Recent research goes a long way to forming a new psychological framework for that second group, which regularly engages in “cognitive surrender” to AI’s seemingly authoritative answers. That research also provides some experimental examination of when and why people are willing to outsource their critical thinking to AI, and how factors like time pressure and external incentives can affect that decision.

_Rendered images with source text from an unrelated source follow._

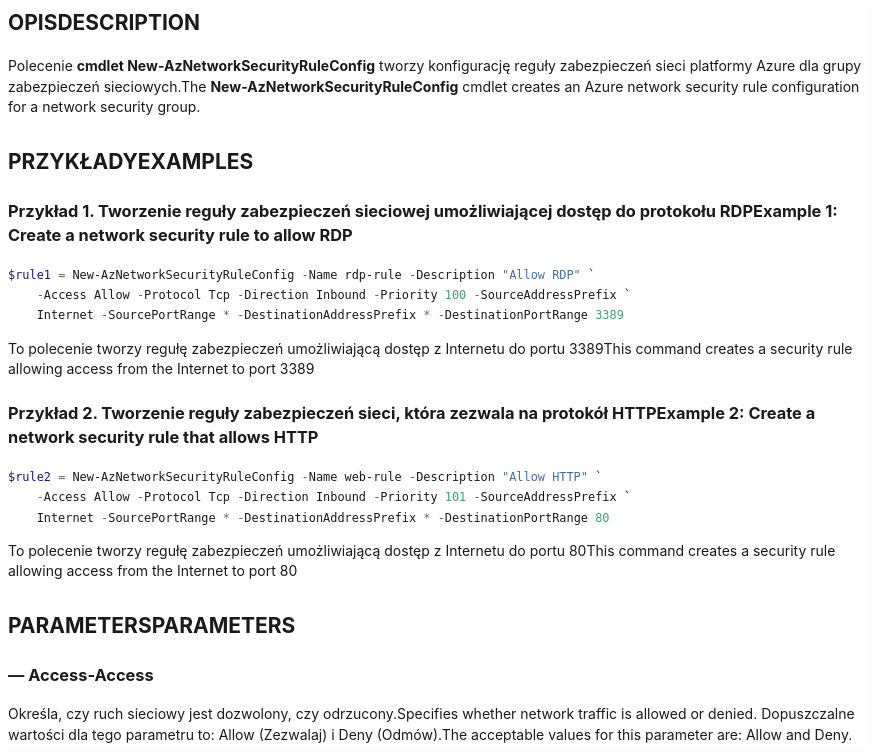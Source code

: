 ## <span data-ttu-id="f1eae-107">OPIS</span><span class="sxs-lookup"><span data-stu-id="f1eae-107">DESCRIPTION</span></span>
<span data-ttu-id="f1eae-108">Polecenie **cmdlet New-AzNetworkSecurityRuleConfig** tworzy konfigurację reguły zabezpieczeń sieci platformy Azure dla grupy zabezpieczeń sieciowych.</span><span class="sxs-lookup"><span data-stu-id="f1eae-108">The **New-AzNetworkSecurityRuleConfig** cmdlet creates an Azure network security rule configuration for a network security group.</span></span>

## <span data-ttu-id="f1eae-109">PRZYKŁADY</span><span class="sxs-lookup"><span data-stu-id="f1eae-109">EXAMPLES</span></span>

### <span data-ttu-id="f1eae-110">Przykład 1. Tworzenie reguły zabezpieczeń sieciowej umożliwiającej dostęp do protokołu RDP</span><span class="sxs-lookup"><span data-stu-id="f1eae-110">Example 1: Create a network security rule to allow RDP</span></span>
```powershell
$rule1 = New-AzNetworkSecurityRuleConfig -Name rdp-rule -Description "Allow RDP" `
    -Access Allow -Protocol Tcp -Direction Inbound -Priority 100 -SourceAddressPrefix `
    Internet -SourcePortRange * -DestinationAddressPrefix * -DestinationPortRange 3389
```

<span data-ttu-id="f1eae-111">To polecenie tworzy regułę zabezpieczeń umożliwiającą dostęp z Internetu do portu 3389</span><span class="sxs-lookup"><span data-stu-id="f1eae-111">This command creates a security rule allowing access from the Internet to port 3389</span></span>

### <span data-ttu-id="f1eae-112">Przykład 2. Tworzenie reguły zabezpieczeń sieci, która zezwala na protokół HTTP</span><span class="sxs-lookup"><span data-stu-id="f1eae-112">Example 2: Create a network security rule that allows HTTP</span></span>
```powershell
$rule2 = New-AzNetworkSecurityRuleConfig -Name web-rule -Description "Allow HTTP" `
    -Access Allow -Protocol Tcp -Direction Inbound -Priority 101 -SourceAddressPrefix `
    Internet -SourcePortRange * -DestinationAddressPrefix * -DestinationPortRange 80
```

<span data-ttu-id="f1eae-113">To polecenie tworzy regułę zabezpieczeń umożliwiającą dostęp z Internetu do portu 80</span><span class="sxs-lookup"><span data-stu-id="f1eae-113">This command creates a security rule allowing access from the Internet to port 80</span></span>

## <span data-ttu-id="f1eae-114">PARAMETERS</span><span class="sxs-lookup"><span data-stu-id="f1eae-114">PARAMETERS</span></span>

### <span data-ttu-id="f1eae-115">— Access</span><span class="sxs-lookup"><span data-stu-id="f1eae-115">-Access</span></span>
<span data-ttu-id="f1eae-116">Określa, czy ruch sieciowy jest dozwolony, czy odrzucony.</span><span class="sxs-lookup"><span data-stu-id="f1eae-116">Specifies whether network traffic is allowed or denied.</span></span>
<span data-ttu-id="f1eae-117">Dopuszczalne wartości dla tego parametru to: Allow (Zezwalaj) i Deny (Odmów).</span><span class="sxs-lookup"><span data-stu-id="f1eae-117">The acceptable values for this parameter are: Allow and Deny.</span></span>
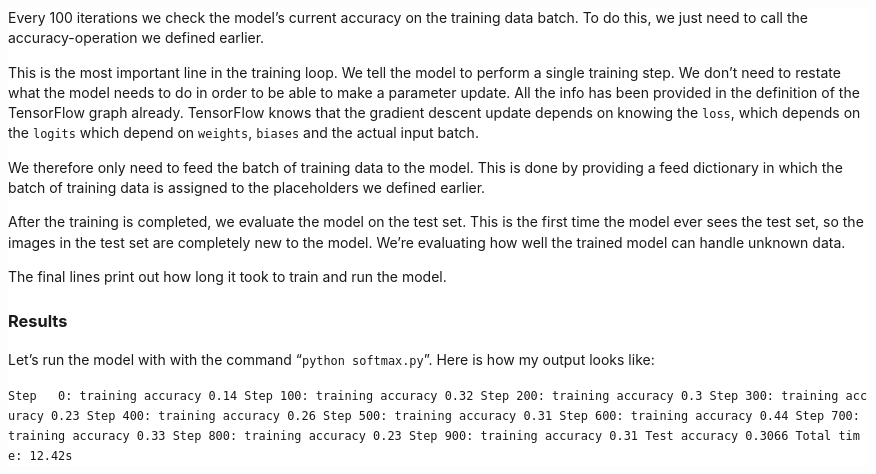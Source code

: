 
Every 100 iterations we check the model’s current accuracy on the training data batch. To do this, we just need to call the accuracy-operation we defined earlier.





<iframe width="700" height="250" src="https://medium.freecodecamp.org/media/ab94147ceffb8637da9dc90fcd5c3be5?postId=d6a775ef75d" data-media-id="ab94147ceffb8637da9dc90fcd5c3be5" data-thumbnail="https://i.embed.ly/1/image?url=https%3A%2F%2Favatars3.githubusercontent.com%2Fu%2F100017%3Fv%3D3%26s%3D400&amp;key=4fce0568f2ce49e8b54624ef71a8a5bd" allowfullscreen="" frameborder="0"></iframe>





This is the most important line in the training loop. We tell the model to perform a single training step. We don’t need to restate what the model needs to do in order to be able to make a parameter update. All the info has been provided in the definition of the TensorFlow graph already. TensorFlow knows that the gradient descent update depends on knowing the `loss`, which depends on the `logits` which depend on `weights`, `biases` and the actual input batch.

We therefore only need to feed the batch of training data to the model. This is done by providing a feed dictionary in which the batch of training data is assigned to the placeholders we defined earlier.





<iframe width="700" height="250" src="https://medium.freecodecamp.org/media/47b975d71fe855653e2d8ab77f96a5d4?postId=d6a775ef75d" data-media-id="47b975d71fe855653e2d8ab77f96a5d4" data-thumbnail="https://i.embed.ly/1/image?url=https%3A%2F%2Favatars3.githubusercontent.com%2Fu%2F100017%3Fv%3D3%26s%3D400&amp;key=4fce0568f2ce49e8b54624ef71a8a5bd" allowfullscreen="" frameborder="0"></iframe>





After the training is completed, we evaluate the model on the test set. This is the first time the model ever sees the test set, so the images in the test set are completely new to the model. We’re evaluating how well the trained model can handle unknown data.





<iframe width="700" height="250" src="https://medium.freecodecamp.org/media/edf4f7e48ab1e916c83e070d2acac258?postId=d6a775ef75d" data-media-id="edf4f7e48ab1e916c83e070d2acac258" data-thumbnail="https://i.embed.ly/1/image?url=https%3A%2F%2Favatars3.githubusercontent.com%2Fu%2F100017%3Fv%3D3%26s%3D400&amp;key=4fce0568f2ce49e8b54624ef71a8a5bd" allowfullscreen="" frameborder="0"></iframe>





The final lines print out how long it took to train and run the model.

### Results

Let’s run the model with with the command “`python softmax.py`”. Here is how my output looks like:

    Step   0: training accuracy 0.14 Step 100: training accuracy 0.32 Step 200: training accuracy 0.3 Step 300: training accuracy 0.23 Step 400: training accuracy 0.26 Step 500: training accuracy 0.31 Step 600: training accuracy 0.44 Step 700: training accuracy 0.33 Step 800: training accuracy 0.23 Step 900: training accuracy 0.31 Test accuracy 0.3066 Total time: 12.42s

Just ask the answer machine
In “Thinking—Fast, Slow, and Artificial: How AI is Reshaping Human Reasoning and the Rise of Cognitive Surrender,” researchers from the University of Pennsylvania sought to build on existing scholarship that outlines two broad categories of decision-making: one shaped by “fast, intuitive, and affective processing” (System 1); and one shaped by “slow, deliberative, and analytical reasoning” (System 2). The onset of AI systems, the researchers argue, has created a new, third category of “artificial cognition” in which decisions are driven by “external, automated, data-driven reasoning originating from algorithmic systems rather than the human mind.”
In the past, people have often used tools from calculators to GPS systems for a kind of task-specific “cognitive offloading,” strategically delegating some jobs to reliable automated algorithms while using their own internal reasoning to oversee and evaluate the results. But the researchers argue that AI systems have given rise to a categorically different form of “cognitive surrender” in which users provide “minimal internal engagement” and accept an AI’s reasoning wholesale without oversight or verification. This “uncritical abdication of reasoning itself” is particularly common when an LLM’s output is “delivered fluently, confidently, or with minimal friction,” they point out.